Instructions to follow. Read through the lines below for the string "boolean" and copy each one that has it.

Source material.
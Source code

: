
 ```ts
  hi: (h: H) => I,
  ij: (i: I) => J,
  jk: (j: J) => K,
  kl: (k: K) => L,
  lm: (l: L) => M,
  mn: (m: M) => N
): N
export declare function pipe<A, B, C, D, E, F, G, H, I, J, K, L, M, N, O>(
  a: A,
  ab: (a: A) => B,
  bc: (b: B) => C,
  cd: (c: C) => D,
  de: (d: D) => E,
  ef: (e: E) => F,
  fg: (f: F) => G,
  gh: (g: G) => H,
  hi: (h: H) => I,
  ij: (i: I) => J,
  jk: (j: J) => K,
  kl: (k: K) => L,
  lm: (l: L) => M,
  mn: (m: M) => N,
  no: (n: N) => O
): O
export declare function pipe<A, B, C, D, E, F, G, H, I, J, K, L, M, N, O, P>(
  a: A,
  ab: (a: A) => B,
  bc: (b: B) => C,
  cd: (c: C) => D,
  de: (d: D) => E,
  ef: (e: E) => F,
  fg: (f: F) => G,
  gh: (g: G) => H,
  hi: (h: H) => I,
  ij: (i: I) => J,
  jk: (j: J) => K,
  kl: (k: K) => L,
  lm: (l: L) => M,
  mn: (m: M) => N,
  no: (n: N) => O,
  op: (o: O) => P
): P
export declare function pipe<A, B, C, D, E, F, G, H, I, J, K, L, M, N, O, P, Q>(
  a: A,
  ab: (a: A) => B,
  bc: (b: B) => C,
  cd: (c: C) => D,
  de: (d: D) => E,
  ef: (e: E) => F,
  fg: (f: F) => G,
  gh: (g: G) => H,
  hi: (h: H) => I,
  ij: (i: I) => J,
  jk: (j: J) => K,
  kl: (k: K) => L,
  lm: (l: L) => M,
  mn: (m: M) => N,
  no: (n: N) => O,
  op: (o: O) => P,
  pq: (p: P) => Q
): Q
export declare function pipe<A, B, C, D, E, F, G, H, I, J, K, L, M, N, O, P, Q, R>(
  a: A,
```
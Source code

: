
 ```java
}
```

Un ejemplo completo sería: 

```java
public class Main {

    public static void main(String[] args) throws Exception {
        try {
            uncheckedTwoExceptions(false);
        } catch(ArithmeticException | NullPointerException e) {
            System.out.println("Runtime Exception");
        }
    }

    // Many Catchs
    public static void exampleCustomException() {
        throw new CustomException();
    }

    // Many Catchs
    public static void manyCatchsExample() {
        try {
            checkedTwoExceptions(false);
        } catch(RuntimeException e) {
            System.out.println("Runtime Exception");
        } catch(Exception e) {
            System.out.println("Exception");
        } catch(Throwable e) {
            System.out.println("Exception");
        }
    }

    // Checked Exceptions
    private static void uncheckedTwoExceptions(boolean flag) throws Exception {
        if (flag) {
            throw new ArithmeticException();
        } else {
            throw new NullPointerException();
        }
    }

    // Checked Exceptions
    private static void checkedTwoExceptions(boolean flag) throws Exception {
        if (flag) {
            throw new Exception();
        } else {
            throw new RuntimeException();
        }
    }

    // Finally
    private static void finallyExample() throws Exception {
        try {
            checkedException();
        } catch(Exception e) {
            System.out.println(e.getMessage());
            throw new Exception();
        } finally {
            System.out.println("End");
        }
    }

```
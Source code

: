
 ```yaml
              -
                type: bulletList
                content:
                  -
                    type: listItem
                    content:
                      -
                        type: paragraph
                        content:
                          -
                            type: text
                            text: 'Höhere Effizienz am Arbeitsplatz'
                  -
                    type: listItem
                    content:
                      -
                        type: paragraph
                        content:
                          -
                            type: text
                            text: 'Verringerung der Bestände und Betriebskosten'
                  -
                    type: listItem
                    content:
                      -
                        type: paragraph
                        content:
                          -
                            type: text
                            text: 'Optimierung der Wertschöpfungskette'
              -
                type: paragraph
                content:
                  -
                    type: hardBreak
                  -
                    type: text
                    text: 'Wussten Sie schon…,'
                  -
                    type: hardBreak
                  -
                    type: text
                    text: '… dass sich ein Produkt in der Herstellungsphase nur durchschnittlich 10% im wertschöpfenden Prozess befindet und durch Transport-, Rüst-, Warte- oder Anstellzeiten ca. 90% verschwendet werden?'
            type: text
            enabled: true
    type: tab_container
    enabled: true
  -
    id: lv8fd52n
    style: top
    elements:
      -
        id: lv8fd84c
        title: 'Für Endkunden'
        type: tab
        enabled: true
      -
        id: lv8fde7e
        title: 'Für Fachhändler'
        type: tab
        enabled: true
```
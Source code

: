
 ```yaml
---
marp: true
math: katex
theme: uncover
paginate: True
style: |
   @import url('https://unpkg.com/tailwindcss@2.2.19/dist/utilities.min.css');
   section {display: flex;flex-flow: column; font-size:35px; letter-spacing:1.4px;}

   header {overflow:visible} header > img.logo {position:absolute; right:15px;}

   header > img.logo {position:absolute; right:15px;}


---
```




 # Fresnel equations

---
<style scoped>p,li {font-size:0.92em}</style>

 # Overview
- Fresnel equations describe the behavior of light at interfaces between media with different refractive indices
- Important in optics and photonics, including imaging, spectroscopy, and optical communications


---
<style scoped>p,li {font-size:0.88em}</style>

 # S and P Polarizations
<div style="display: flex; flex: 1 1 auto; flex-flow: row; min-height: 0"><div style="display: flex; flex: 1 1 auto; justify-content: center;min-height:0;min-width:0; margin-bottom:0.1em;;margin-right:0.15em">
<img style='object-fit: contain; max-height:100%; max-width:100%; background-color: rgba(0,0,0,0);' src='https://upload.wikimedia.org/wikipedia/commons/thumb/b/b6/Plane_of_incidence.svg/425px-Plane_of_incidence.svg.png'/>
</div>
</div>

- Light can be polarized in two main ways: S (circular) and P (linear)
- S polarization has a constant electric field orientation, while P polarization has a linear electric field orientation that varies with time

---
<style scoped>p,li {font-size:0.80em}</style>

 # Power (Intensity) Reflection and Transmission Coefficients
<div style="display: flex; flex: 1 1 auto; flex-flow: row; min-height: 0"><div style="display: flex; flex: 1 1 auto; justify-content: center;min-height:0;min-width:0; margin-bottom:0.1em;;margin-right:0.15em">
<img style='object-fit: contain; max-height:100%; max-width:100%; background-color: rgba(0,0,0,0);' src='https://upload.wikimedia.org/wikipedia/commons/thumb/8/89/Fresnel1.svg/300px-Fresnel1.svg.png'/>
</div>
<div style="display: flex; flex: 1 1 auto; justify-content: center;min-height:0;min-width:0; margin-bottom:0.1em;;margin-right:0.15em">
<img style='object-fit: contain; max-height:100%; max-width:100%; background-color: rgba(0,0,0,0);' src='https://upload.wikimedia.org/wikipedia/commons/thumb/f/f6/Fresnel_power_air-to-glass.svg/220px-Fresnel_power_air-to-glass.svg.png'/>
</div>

Exercise answer.
    private static void uncheckedTwoExceptions(boolean flag) throws Exception {
    private static void checkedTwoExceptions(boolean flag) throws Exception {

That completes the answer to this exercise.